Supplied material section start

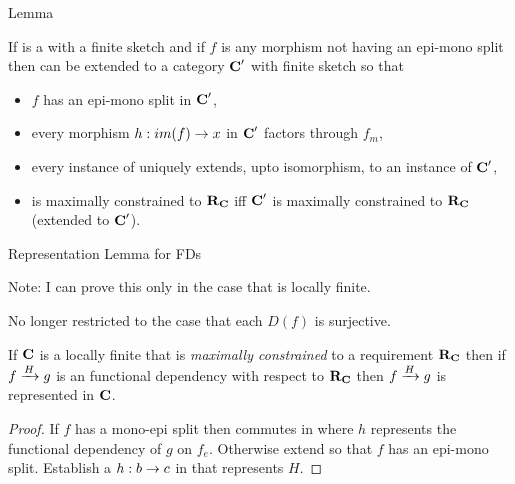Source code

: \begin{frame}{Lemma}
\begin{lemma}
If \catcw is a \catMEterm with a finite sketch and if $f$ is any  morphism 
not having an epi-mono split then \catcw can be extended to a category $\catcp$ with finite sketch so that
\begin{itemize} 
\item $f$ has an epi-mono split in $\catcp$,
\item every morphism $h:im(f) \morph x$ in $\catcp$ factors through $f_m$,
\item every instance of \catcw uniquely extends, upto isomorphism, to an instance of $\catcp$,
\item \catcw is maximally constrained to $\reqtc$ iff $\catcp$ is maximally constrained to $\reqtc$ (extended to $\catcp$).
\end{itemize} 
\end{lemma} 
\end{frame}
\begin{frame}{Representation Lemma for FDs}
{\small Note: I can prove this only in the case that \catcw is locally finite.

No longer restricted to the case that each $D(f)$ is surjective.}

\begin{lemma}
If $\catc$ is a locally finite \catMEterm that is 
\textit{maximally constrained} to a requirement $\reqtc$ then
if $\fundep{H}{f}{g}$  is an   functional dependency with respect to $\reqtc$
then $\fundep{H}{f}{g}$ is represented in $\catc$.
\end{lemma}
\begin{proof} If $f$ has a mono-epi split then
 commutes in \catcw  where $h$ represents 
the functional dependency of $g$ on $f_e$.
Otherwise extend \catcw so that $f$ has an epi-mono split.
Establish a $h: b \morph c$ in \catcw that represents $H$.
\end{proof}
\end{frame}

Supplied material section end

→ **Problem to solve**: In the copy, include all records verbatim but no images.

→ **Your solution**:
Source code

: \begin{frame}{Lemma}
\begin{lemma}
If \catcw is a \catMEterm with a finite sketch and if $f$ is any  morphism 
not having an epi-mono split then \catcw can be extended to a category $\catcp$ with finite sketch so that
\begin{itemize} 
\item $f$ has an epi-mono split in $\catcp$,
\item every morphism $h:im(f) \morph x$ in $\catcp$ factors through $f_m$,
\item every instance of \catcw uniquely extends, upto isomorphism, to an instance of $\catcp$,
\item \catcw is maximally constrained to $\reqtc$ iff $\catcp$ is maximally constrained to $\reqtc$ (extended to $\catcp$).
\end{itemize} 
\end{lemma} 
\end{frame}
\begin{frame}{Representation Lemma for FDs}
{\small Note: I can prove this only in the case that \catcw is locally finite.

No longer restricted to the case that each $D(f)$ is surjective.}

\begin{lemma}
If $\catc$ is a locally finite \catMEterm that is 
\textit{maximally constrained} to a requirement $\reqtc$ then
if $\fundep{H}{f}{g}$  is an   functional dependency with respect to $\reqtc$
then $\fundep{H}{f}{g}$ is represented in $\catc$.
\end{lemma}
\begin{proof} If $f$ has a mono-epi split then
 commutes in \catcw  where $h$ represents 
the functional dependency of $g$ on $f_e$.
Otherwise extend \catcw so that $f$ has an epi-mono split.
Establish a $h: b \morph c$ in \catcw that represents $H$.
\end{proof}
\end{frame}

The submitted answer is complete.